What you should do:
Every line in the entries that holds "Deployment" should be identified and copied.

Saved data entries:
● ● ●

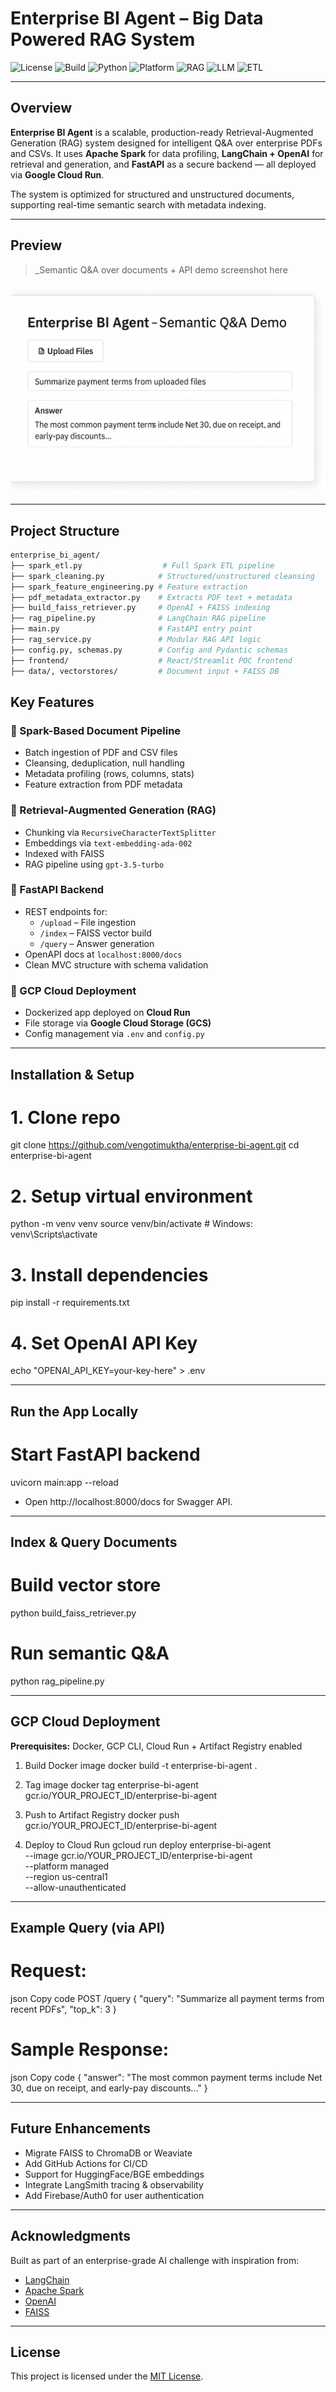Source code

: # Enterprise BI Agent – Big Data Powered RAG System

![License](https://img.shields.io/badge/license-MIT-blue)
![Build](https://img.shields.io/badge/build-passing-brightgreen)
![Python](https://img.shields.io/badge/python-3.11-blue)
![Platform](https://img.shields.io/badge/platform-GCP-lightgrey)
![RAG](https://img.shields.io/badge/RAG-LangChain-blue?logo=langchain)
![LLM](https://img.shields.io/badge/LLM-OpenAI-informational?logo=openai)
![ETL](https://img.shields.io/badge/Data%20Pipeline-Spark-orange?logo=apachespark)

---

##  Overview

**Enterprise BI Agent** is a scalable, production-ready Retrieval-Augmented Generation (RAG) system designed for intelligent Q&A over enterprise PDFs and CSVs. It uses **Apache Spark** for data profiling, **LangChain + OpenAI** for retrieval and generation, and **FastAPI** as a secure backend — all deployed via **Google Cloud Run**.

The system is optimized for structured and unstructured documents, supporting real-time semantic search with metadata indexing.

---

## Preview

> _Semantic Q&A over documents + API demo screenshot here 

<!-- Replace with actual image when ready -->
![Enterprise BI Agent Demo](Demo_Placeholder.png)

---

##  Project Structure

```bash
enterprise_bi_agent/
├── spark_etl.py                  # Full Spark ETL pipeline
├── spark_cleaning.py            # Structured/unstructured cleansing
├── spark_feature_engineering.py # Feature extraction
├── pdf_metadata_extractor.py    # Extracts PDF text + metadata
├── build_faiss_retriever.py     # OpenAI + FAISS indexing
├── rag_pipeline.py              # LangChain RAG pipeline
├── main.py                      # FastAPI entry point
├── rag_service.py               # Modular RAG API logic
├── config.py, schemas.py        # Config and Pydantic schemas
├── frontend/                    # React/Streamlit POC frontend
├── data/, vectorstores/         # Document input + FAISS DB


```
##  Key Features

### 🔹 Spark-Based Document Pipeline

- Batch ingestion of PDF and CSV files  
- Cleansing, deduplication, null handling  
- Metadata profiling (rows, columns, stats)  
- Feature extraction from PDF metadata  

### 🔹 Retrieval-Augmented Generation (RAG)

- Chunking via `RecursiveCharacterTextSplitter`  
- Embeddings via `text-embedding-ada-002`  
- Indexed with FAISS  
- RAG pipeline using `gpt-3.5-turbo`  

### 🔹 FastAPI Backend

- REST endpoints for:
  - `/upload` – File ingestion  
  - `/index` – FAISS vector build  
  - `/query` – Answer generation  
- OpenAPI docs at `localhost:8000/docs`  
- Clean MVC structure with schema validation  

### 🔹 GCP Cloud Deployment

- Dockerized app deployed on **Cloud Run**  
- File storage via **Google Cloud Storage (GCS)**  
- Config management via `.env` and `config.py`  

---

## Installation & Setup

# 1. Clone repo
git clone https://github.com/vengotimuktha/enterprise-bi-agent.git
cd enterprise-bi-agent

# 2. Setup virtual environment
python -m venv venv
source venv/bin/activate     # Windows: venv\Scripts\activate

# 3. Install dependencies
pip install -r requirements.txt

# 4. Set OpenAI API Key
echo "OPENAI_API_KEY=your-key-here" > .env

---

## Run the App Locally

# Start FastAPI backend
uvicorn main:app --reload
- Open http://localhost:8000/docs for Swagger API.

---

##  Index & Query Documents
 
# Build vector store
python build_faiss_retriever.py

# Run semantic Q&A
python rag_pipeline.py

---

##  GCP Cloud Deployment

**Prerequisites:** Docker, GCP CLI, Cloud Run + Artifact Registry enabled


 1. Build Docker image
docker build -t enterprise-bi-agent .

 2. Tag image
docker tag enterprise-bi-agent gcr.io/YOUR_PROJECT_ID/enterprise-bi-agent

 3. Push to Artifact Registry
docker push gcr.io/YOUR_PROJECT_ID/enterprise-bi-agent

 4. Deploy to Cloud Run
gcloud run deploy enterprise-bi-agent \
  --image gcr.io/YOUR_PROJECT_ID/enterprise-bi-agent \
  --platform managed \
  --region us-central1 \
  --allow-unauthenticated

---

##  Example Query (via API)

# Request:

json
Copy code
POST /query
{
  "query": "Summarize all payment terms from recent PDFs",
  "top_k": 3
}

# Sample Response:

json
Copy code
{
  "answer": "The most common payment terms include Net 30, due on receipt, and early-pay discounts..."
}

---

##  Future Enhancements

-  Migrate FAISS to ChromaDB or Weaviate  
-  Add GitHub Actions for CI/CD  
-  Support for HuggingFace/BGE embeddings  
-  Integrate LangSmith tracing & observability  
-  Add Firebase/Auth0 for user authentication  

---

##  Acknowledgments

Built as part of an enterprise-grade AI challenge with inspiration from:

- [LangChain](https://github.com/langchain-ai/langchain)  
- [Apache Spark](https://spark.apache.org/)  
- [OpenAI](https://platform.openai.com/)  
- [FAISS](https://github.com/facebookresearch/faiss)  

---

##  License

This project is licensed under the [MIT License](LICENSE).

● ● ●

Exercise output:
### 🔹 GCP Cloud Deployment
##  GCP Cloud Deployment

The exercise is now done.